Wolf Creek tests show increases in fecal contamination

Alicia Knadler
Indian Valley Editor
1.5.2011


During recent storm events in Greenville, fecal contamination levels in Wolf Creek exceeded state water quality standards, but whether or not the source is the sewer ponds remains in question.

Creek samples at intervals above and below the ponds were required after a leak was discovered last summer in a sewer pond used as a secondary sump, or transfer pond.

The pond has since been abandoned, and ongoing improvements in pond operations were in progress until bad winter weather set in.

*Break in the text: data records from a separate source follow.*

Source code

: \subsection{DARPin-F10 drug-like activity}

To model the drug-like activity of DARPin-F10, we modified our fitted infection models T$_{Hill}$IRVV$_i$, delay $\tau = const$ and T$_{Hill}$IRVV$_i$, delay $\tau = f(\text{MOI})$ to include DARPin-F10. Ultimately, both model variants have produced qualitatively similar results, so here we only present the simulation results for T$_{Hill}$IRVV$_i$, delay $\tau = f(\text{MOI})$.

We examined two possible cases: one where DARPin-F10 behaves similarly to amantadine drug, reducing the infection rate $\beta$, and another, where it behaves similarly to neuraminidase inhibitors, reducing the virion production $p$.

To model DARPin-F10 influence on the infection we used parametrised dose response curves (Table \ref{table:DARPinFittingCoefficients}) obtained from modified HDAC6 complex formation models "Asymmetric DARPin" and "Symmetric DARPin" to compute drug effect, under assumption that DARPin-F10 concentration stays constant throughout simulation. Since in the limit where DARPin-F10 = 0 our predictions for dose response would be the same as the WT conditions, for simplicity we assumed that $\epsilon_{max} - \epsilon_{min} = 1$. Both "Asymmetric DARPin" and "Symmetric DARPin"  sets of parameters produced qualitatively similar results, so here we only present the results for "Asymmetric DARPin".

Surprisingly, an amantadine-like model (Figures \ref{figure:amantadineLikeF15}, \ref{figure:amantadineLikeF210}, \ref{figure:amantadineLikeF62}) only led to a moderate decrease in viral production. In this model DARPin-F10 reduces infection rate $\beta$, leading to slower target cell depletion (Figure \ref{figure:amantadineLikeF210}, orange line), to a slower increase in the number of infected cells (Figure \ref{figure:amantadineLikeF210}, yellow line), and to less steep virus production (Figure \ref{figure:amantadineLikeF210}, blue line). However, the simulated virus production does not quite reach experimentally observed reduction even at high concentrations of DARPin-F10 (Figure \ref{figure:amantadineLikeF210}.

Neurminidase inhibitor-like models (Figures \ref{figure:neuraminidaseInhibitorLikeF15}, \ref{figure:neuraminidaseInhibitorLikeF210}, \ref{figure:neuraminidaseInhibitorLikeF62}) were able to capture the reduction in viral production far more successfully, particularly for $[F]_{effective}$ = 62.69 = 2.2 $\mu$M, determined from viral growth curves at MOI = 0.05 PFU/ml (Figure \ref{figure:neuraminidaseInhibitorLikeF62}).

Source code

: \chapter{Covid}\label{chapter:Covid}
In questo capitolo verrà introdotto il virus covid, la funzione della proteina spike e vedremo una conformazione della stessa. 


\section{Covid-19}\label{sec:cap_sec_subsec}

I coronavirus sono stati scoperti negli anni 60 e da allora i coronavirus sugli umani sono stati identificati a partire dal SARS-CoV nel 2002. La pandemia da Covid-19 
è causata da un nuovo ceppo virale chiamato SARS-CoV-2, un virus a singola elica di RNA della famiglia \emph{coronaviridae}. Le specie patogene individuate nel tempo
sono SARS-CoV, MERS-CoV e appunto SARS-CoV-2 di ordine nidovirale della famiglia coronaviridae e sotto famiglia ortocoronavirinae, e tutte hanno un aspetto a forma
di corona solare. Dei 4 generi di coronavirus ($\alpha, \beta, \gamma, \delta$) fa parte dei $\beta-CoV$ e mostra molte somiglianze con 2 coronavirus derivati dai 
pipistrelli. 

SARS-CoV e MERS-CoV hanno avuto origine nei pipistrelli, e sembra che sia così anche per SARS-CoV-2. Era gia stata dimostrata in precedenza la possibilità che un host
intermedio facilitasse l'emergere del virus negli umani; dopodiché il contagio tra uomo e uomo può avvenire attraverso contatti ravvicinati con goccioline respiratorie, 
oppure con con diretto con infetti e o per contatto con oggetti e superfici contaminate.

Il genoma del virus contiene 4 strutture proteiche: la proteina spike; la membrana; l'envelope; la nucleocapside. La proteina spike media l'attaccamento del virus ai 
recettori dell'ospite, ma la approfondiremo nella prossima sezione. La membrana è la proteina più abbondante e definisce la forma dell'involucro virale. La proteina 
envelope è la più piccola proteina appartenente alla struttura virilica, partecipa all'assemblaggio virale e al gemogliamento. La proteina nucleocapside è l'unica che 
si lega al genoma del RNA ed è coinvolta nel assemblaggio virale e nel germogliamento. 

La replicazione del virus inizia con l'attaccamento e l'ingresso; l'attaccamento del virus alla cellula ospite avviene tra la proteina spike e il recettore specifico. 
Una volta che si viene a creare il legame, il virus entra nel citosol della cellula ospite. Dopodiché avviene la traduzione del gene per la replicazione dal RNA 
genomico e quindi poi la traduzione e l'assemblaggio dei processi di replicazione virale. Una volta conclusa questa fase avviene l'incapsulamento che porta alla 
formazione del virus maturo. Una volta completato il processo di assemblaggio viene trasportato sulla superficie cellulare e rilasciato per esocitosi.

"We suspect that sewer water did get into Wolf Creek, although we do not know that for sure," said Leanna Moore, general manager of the Indian Valley Community Services District.

Lab tests indicated high levels of contamination above the ponds, and those levels remained the same at a sampling site adjacent to them.

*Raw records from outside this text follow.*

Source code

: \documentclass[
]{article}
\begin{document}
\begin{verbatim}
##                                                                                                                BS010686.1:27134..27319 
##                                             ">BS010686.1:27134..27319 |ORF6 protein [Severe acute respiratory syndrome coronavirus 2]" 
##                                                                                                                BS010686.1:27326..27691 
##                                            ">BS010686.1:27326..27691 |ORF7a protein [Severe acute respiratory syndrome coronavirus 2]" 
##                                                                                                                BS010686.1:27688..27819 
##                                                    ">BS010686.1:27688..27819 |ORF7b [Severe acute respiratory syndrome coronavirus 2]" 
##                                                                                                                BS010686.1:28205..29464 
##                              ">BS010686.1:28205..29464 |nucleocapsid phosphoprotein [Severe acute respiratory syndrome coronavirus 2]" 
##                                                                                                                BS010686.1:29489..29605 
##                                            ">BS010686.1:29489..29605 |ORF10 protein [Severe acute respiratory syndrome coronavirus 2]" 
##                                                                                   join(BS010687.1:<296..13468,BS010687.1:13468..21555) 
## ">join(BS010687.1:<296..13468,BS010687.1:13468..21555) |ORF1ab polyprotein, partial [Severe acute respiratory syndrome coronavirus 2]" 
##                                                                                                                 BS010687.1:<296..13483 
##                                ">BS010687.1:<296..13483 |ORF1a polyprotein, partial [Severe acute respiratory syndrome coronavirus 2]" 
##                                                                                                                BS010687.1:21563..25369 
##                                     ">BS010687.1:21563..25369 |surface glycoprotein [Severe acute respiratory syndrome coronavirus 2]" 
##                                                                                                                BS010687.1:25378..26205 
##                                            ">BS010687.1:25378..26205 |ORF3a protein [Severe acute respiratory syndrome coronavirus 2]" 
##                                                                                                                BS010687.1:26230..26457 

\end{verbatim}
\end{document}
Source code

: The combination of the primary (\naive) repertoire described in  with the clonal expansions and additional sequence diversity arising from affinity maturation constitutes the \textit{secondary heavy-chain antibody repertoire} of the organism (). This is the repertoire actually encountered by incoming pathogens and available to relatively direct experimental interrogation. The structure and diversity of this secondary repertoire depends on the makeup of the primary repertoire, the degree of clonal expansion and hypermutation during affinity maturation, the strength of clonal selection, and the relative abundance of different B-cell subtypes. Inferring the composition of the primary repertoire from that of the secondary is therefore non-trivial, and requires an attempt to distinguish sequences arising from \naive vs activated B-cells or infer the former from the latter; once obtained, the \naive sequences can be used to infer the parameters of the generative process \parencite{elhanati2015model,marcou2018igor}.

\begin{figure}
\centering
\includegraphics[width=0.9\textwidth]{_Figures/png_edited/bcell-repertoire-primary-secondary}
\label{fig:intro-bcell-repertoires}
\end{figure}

In a previous report, a Plumas County Environmental Health spokesperson was not overly concerned about the concept of some fecal contamination in the creek, which is naturally occurring in the environment, as well as from sources like pasture runoff.

Although levels were high during storm events, they have dropped significantly and are well within state standards for water quality.

Working closely with the state, district workers have completed stage one of the repair plan.

They will continue with stage two as soon as the water table level and weather conditions permit.